## YOUR ASSIGNMENT
Please transcribe the following records in full, exactly as given.

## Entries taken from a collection
================================

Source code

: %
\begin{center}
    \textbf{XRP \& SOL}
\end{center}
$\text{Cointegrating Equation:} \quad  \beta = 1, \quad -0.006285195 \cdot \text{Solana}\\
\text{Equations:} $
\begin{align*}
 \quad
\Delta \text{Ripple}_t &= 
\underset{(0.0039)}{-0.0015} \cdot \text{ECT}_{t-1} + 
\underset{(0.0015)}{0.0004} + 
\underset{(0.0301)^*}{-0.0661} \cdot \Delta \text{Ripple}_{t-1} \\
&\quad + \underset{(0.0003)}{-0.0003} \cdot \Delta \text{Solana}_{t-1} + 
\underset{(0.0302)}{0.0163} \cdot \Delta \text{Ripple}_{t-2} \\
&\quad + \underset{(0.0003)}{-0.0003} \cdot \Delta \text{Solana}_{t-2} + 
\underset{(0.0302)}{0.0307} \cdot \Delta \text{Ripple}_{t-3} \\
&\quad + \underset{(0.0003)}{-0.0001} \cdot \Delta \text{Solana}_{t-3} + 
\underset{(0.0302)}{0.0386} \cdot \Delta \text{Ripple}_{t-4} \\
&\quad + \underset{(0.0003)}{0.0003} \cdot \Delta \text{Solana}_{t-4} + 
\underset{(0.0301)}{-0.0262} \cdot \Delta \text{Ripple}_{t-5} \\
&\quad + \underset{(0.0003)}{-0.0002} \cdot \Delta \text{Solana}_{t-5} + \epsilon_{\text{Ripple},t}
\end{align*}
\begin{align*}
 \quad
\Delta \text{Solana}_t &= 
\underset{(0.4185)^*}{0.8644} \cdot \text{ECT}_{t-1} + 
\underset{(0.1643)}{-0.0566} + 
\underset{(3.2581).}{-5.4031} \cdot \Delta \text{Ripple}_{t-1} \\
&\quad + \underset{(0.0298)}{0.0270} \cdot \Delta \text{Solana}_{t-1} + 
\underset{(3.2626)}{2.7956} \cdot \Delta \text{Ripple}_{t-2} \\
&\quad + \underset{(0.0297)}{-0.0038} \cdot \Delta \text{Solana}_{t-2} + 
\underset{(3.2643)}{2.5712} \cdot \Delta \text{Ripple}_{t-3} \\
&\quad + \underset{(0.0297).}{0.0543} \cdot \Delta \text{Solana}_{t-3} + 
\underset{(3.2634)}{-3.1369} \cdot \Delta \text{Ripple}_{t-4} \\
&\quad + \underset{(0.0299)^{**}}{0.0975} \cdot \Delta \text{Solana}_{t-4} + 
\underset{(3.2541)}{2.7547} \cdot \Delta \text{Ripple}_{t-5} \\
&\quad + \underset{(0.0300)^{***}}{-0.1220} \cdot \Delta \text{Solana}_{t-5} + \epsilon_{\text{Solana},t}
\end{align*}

================================

## COMPLETED EXERCISE
Source code

: %
\begin{center}
    \textbf{XRP \& SOL}
\end{center}
$\text{Cointegrating Equation:} \quad  \beta = 1, \quad -0.006285195 \cdot \text{Solana}\\
\text{Equations:} $
\begin{align*}
 \quad
\Delta \text{Ripple}_t &= 
\underset{(0.0039)}{-0.0015} \cdot \text{ECT}_{t-1} + 
\underset{(0.0015)}{0.0004} + 
\underset{(0.0301)^*}{-0.0661} \cdot \Delta \text{Ripple}_{t-1} \\
&\quad + \underset{(0.0003)}{-0.0003} \cdot \Delta \text{Solana}_{t-1} + 
\underset{(0.0302)}{0.0163} \cdot \Delta \text{Ripple}_{t-2} \\
&\quad + \underset{(0.0003)}{-0.0003} \cdot \Delta \text{Solana}_{t-2} + 
\underset{(0.0302)}{0.0307} \cdot \Delta \text{Ripple}_{t-3} \\
&\quad + \underset{(0.0003)}{-0.0001} \cdot \Delta \text{Solana}_{t-3} + 
\underset{(0.0302)}{0.0386} \cdot \Delta \text{Ripple}_{t-4} \\
&\quad + \underset{(0.0003)}{0.0003} \cdot \Delta \text{Solana}_{t-4} + 
\underset{(0.0301)}{-0.0262} \cdot \Delta \text{Ripple}_{t-5} \\
&\quad + \underset{(0.0003)}{-0.0002} \cdot \Delta \text{Solana}_{t-5} + \epsilon_{\text{Ripple},t}
\end{align*}
\begin{align*}
 \quad
\Delta \text{Solana}_t &= 
\underset{(0.4185)^*}{0.8644} \cdot \text{ECT}_{t-1} + 
\underset{(0.1643)}{-0.0566} + 
\underset{(3.2581).}{-5.4031} \cdot \Delta \text{Ripple}_{t-1} \\
&\quad + \underset{(0.0298)}{0.0270} \cdot \Delta \text{Solana}_{t-1} + 
\underset{(3.2626)}{2.7956} \cdot \Delta \text{Ripple}_{t-2} \\
&\quad + \underset{(0.0297)}{-0.0038} \cdot \Delta \text{Solana}_{t-2} + 
\underset{(3.2643)}{2.5712} \cdot \Delta \text{Ripple}_{t-3} \\
&\quad + \underset{(0.0297).}{0.0543} \cdot \Delta \text{Solana}_{t-3} + 
\underset{(3.2634)}{-3.1369} \cdot \Delta \text{Ripple}_{t-4} \\
&\quad + \underset{(0.0299)^{**}}{0.0975} \cdot \Delta \text{Solana}_{t-4} + 
\underset{(3.2541)}{2.7547} \cdot \Delta \text{Ripple}_{t-5} \\
&\quad + \underset{(0.0300)^{***}}{-0.1220} \cdot \Delta \text{Solana}_{t-5} + \epsilon_{\text{Solana},t}
\end{align*}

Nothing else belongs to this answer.